Shares in Australia's largest energy player surged this morning after it played down the chance of upping its takeover offer for Oil Search Limited (ASX: OSH).
Woodside Petroleum Limited (ASX: WPL) rallied 3.8% to $30.66 in late morning trade while Oil Search underperformed the sector with a 1% gain to $7.33.
The share price reaction goes to show that Woodside's $11.6 billion proposal to merge with Oil Search isn't particularly good news for shareholders in either company, at least not in its current form.
Woodside's chief Peter Coleman described the offer as a "full price on every measure" and indicated that investors should not expected a sweetened offer for Oil Search, according to the Australian Financial Review.
The 1.8% rise in the West Texas Intermediate oil price to $US45.54 a barrel overnight may be giving the sector a boost, but Woodside's big share price increase probably reflects more of a relief by shareholders that the company is resisting calls to offer more than its one-for-four share swap offer.
Speculation that Woodside is looking to raise debt so it can woo Oil Search with a cash component on top of the stock swap has not gone down well with the bidder's shareholders, and Coleman said that he can't increase the offer without the deal being dilutive to Woodside's shareholders.
Bank of America Merrill Lynch, which is advising Woodside on the takeover, pointed out that Oil Search shareholders will be getting a good deal if they considered the increased dividend payments from the merged group.
Oil Search paid an interim dividend of US6 cents a share and that will rise nearly three-fold to US15 cents on a pro forma basis assuming Woodside stuck to its 80% payout ratio.
I own shares in both companies and the arguments have not changed my view that Oil Search shareholders are not getting a good enough deal.
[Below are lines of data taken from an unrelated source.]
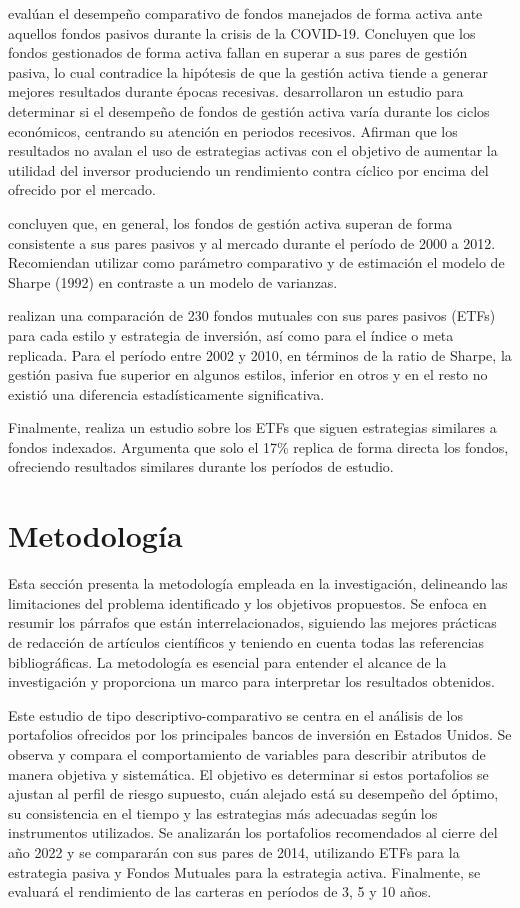 \documentclass[a4paper,fleqn]{cas-sc}
\begin{document}
\cite{Pastor} evalúan el desempeño comparativo de fondos manejados de forma activa ante aquellos fondos pasivos durante la crisis de la COVID-19. Concluyen que los fondos gestionados de forma activa fallan en superar a sus pares de gestión pasiva, lo cual contradice la hipótesis de que la gestión activa tiende a generar mejores resultados durante épocas recesivas. \cite{Souza} desarrollaron un estudio para determinar si el desempeño de fondos de gestión activa varía durante los ciclos económicos, centrando su atención en periodos recesivos. Afirman que los resultados no avalan el uso de estrategias activas con el objetivo de aumentar la utilidad del inversor produciendo un rendimiento contra cíclico por encima del ofrecido por el mercado.

\cite{Gerakos} concluyen que, en general, los fondos de gestión activa superan de forma consistente a sus pares pasivos y al mercado durante el período de 2000 a 2012. Recomiendan utilizar como parámetro comparativo y de estimación el modelo de Sharpe (1992) en contraste a un modelo de varianzas.

\cite{Sharifzadeh} realizan una comparación de 230 fondos mutuales con sus pares pasivos (ETFs) para cada estilo y estrategia de inversión, así como para el índice o meta replicada. Para el período entre 2002 y 2010, en términos de la ratio de Sharpe, la gestión pasiva fue superior en algunos estilos, inferior en otros y en el resto no existió una diferencia estadísticamente significativa.

Finalmente, \cite{Svetina} realiza un estudio sobre los ETFs que siguen estrategias similares a fondos indexados. Argumenta que solo el 17\% replica de forma directa los fondos, ofreciendo resultados similares durante los períodos de estudio.

\section{Metodología}
Esta sección presenta la metodología empleada en la investigación, delineando las limitaciones del problema identificado y los objetivos propuestos. Se enfoca en resumir los párrafos que están interrelacionados, siguiendo las mejores prácticas de redacción de artículos científicos y teniendo en cuenta todas las referencias bibliográficas. La metodología es esencial para entender el alcance de la investigación y proporciona un marco para interpretar los resultados obtenidos.

Este estudio de tipo descriptivo-comparativo se centra en el análisis de los portafolios ofrecidos por los principales bancos de inversión en Estados Unidos. Se observa y compara el comportamiento de variables para describir atributos de manera objetiva y sistemática. El objetivo es determinar si estos portafolios se ajustan al perfil de riesgo supuesto, cuán alejado está su desempeño del óptimo, su consistencia en el tiempo y las estrategias más adecuadas según los instrumentos utilizados. Se analizarán los portafolios recomendados al cierre del año 2022 y se compararán con sus pares de 2014, utilizando ETFs para la estrategia pasiva y Fondos Mutuales para la estrategia activa. Finalmente, se evaluará el rendimiento de las carteras en períodos de 3, 5 y 10 años.
\end{document}
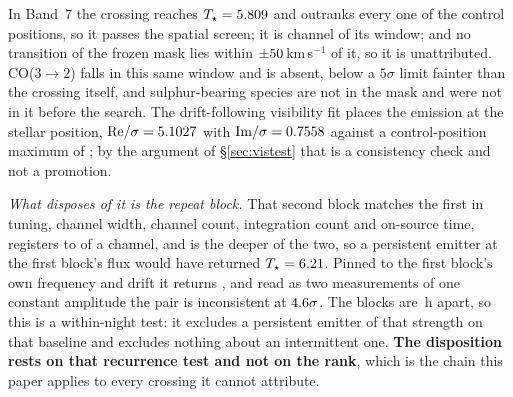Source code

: In Band~7 the crossing reaches $T_\star=\VnCpT{}$ and outranks every one of
the \NCtrl{} control positions, so it passes the spatial screen; it is
channel \VnCpChan{} of its window; and no transition of the frozen mask lies
within $\pm\MaskHalfKms$\,km\,s$^{-1}$ of it, so it is unattributed.
CO($3{\to}2$) falls in this same window and is absent, below a $5\sigma$
limit fainter than the crossing itself, and sulphur-bearing species are not
in the mask and were not in it before the search. The drift-following
visibility fit places the emission at the stellar position,
${\rm Re}/\sigma=\VnCpReAdopted$ with ${\rm Im}/\sigma=\VnCpImAdopted$
against a control-position maximum of \VnCpCtrlAdopted; by the argument of
\S\ref{sec:vistest} that is a consistency check and not a promotion.

\emph{What disposes of it is the repeat block.} That second block matches the
first in tuning, channel width, channel count, integration count and
on-source time, registers to \CpRecOffChan{} of a channel, and is the deeper
of the two, so a persistent emitter at the first block's flux would have
returned $T_\star=\CpRecExpT$. Pinned to the first block's own frequency and
drift it returns \CpRecT, and read as two measurements of one constant
amplitude the pair is inconsistent at $\CpRecExclPair\sigma$. The blocks are
\CpSepH\,h apart, so this is a within-night test: it excludes a persistent
emitter of that strength on that baseline and excludes nothing about an
intermittent one. \textbf{The disposition rests on that recurrence test and
not on the rank}, which is the chain this paper applies to every crossing it
cannot attribute.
Most investors wouldn't have bought into Oil Search because of its yield (at least not for the short to medium term) but for its 29% stake in the PNG LNG project.
That is a long-life asset that is expected to generate a healthy amount of cash for Oil Search over the coming years even with the weak energy prices.
On the other hand, Woodside doesn't have any long-life projects worth getting excited about (and certainly not the proposed Browse floating LNG project).
I bought shares in Woodside because of its healthy balance sheet, which puts it in an enviable position to buy assets on the cheap from distressed sellers.
Oil Search isn't distressed and Woodside should look elsewhere or undertake a capital return to shareholders.
I am comfortable holding Oil Search shares on the premise that it will remain a stand alone entity. But I will be disappointed if Woodside doesn't undertake a material value accretive deal over the next six months.
This is why I believe Woodside is under more pressure to do a deal than Oil Search.
Woodside is trying to convince the market that its first bid for Oil Search is the final chapter. I am not buying that.